I laugh because of how he so arrogantly shit on us, dismissing our carefully crafted proposal before we could even present it. Granted, Cody and I were fresh out of college and new to running a branding firm (so having someone abruptly check us wasn’t necessarily a bad thing). Now that enough time has passed for me to set aside my bruised ego, I realize that, back then at least, he might have had a point. When we founded CODO in 2009, brewery branding wasn’t as important as it is today. When there weren’t that many craft breweries, you could get along just fine by hanging your hat on being “local” or “fresh” or some other now overused qualifier.
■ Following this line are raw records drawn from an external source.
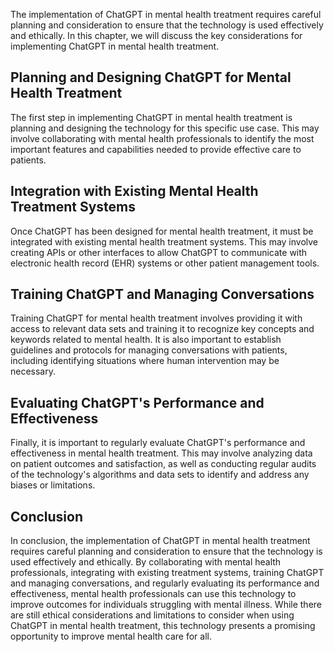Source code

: 

The implementation of ChatGPT in mental health treatment requires careful planning and consideration to ensure that the technology is used effectively and ethically. In this chapter, we will discuss the key considerations for implementing ChatGPT in mental health treatment.

Planning and Designing ChatGPT for Mental Health Treatment
----------------------------------------------------------

The first step in implementing ChatGPT in mental health treatment is planning and designing the technology for this specific use case. This may involve collaborating with mental health professionals to identify the most important features and capabilities needed to provide effective care to patients.

Integration with Existing Mental Health Treatment Systems
---------------------------------------------------------

Once ChatGPT has been designed for mental health treatment, it must be integrated with existing mental health treatment systems. This may involve creating APIs or other interfaces to allow ChatGPT to communicate with electronic health record (EHR) systems or other patient management tools.

Training ChatGPT and Managing Conversations
-------------------------------------------

Training ChatGPT for mental health treatment involves providing it with access to relevant data sets and training it to recognize key concepts and keywords related to mental health. It is also important to establish guidelines and protocols for managing conversations with patients, including identifying situations where human intervention may be necessary.

Evaluating ChatGPT's Performance and Effectiveness
--------------------------------------------------

Finally, it is important to regularly evaluate ChatGPT's performance and effectiveness in mental health treatment. This may involve analyzing data on patient outcomes and satisfaction, as well as conducting regular audits of the technology's algorithms and data sets to identify and address any biases or limitations.

Conclusion
----------

In conclusion, the implementation of ChatGPT in mental health treatment requires careful planning and consideration to ensure that the technology is used effectively and ethically. By collaborating with mental health professionals, integrating with existing treatment systems, training ChatGPT and managing conversations, and regularly evaluating its performance and effectiveness, mental health professionals can use this technology to improve outcomes for individuals struggling with mental illness. While there are still ethical considerations and limitations to consider when using ChatGPT in mental health treatment, this technology presents a promising opportunity to improve mental health care for all.
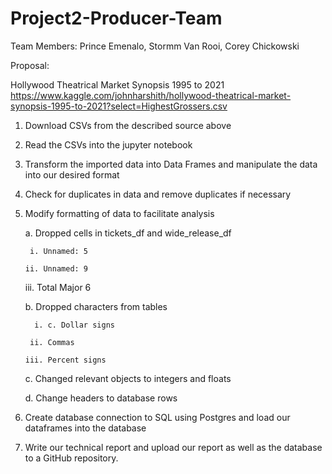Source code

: # Project2-Producer-Team

Team Members:
Prince Emenalo, Stormm Van Rooi, Corey Chickowski

Proposal:

Hollywood Theatrical Market Synopsis 1995 to 2021
https://www.kaggle.com/johnharshith/hollywood-theatrical-market-synopsis-1995-to-2021?select=HighestGrossers.csv

1. Download CSVs from the described source above

2. Read the CSVs into the jupyter notebook 

3. Transform the imported data into Data Frames and manipulate the data into our desired format

4. Check for duplicates in data and remove duplicates if necessary

5. Modify formatting of data to facilitate analysis
   
   a. Dropped cells in tickets_df and wide_release_df
      
        i. Unnamed: 5
     
       ii. Unnamed: 9
     
      iii. Total Major 6
   
   b. Dropped characters from tables
        
         i. c. Dollar signs
       
        ii. Commas
      
       iii. Percent signs
    
    c. Changed relevant objects to integers and floats
   
    d. Change headers to database rows

6. Create database connection to SQL using Postgres and load our dataframes into the database

7. Write our technical report and upload our report as well as the database to a GitHub repository.
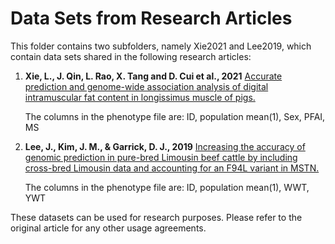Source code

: # Data Sets from Research Articles

This folder contains two subfolders, namely Xie2021 and Lee2019, which contain data sets shared in the following research articles:

1. **Xie, L., J. Qin, L. Rao, X. Tang and D. Cui et al., 2021**
   [Accurate prediction and genome-wide association analysis of digital intramuscular fat content in longissimus muscle of pigs.](https://doi.org/10.1111/age.13121)

   The columns in the phenotype file are:
      ID, population mean(1), Sex, PFAI, MS

2. **Lee, J., Kim, J. M., & Garrick, D. J., 2019**
   [Increasing the accuracy of genomic prediction in pure-bred Limousin beef cattle by including cross-bred Limousin data and accounting for an F94L variant in MSTN.](https://doi.org/10.1111/age.12846)

   The columns in the phenotype file are:
      ID, population mean(1), WWT, YWT

These datasets can be used for research purposes. Please refer to the original article for any other usage agreements.
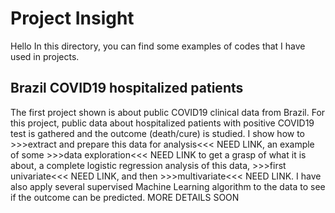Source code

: # Project Insight

Hello
In this directory, you can find some examples of codes that I have used in projects.

## Brazil COVID19 hospitalized patients
The first project shown is about public COVID19 clinical data from Brazil. For this project, public data about hospitalized patients with positive COVID19 test is gathered and the outcome (death/cure) is studied.
I show how to >>>extract and prepare this data for analysis<<< NEED LINK, an example of some >>>data exploration<<< NEED LINK to get a grasp of what it is about, a complete logistic regression analysis of this data, >>>first univariate<<< NEED LINK, and then >>>multivariate<<< NEED LINK.
I have also apply several supervised Machine Learning algorithm to the data to see if the outcome can be predicted.
MORE DETAILS SOON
But that was then.
In the year 2000, there were about 1,500 breweries in the United States. In 2010, that number rose marginally to around 1,800. Then, everything changed. By 2019, that number had swelled to more than 7,500. Once novel, craft beer has steadily become mainstream, claiming a sizable share of the U.S. beer market (and it continues to grow even as the overall beer category is shrinking due to competition from wine, spirits, and, depending on who you talk to, cannabis.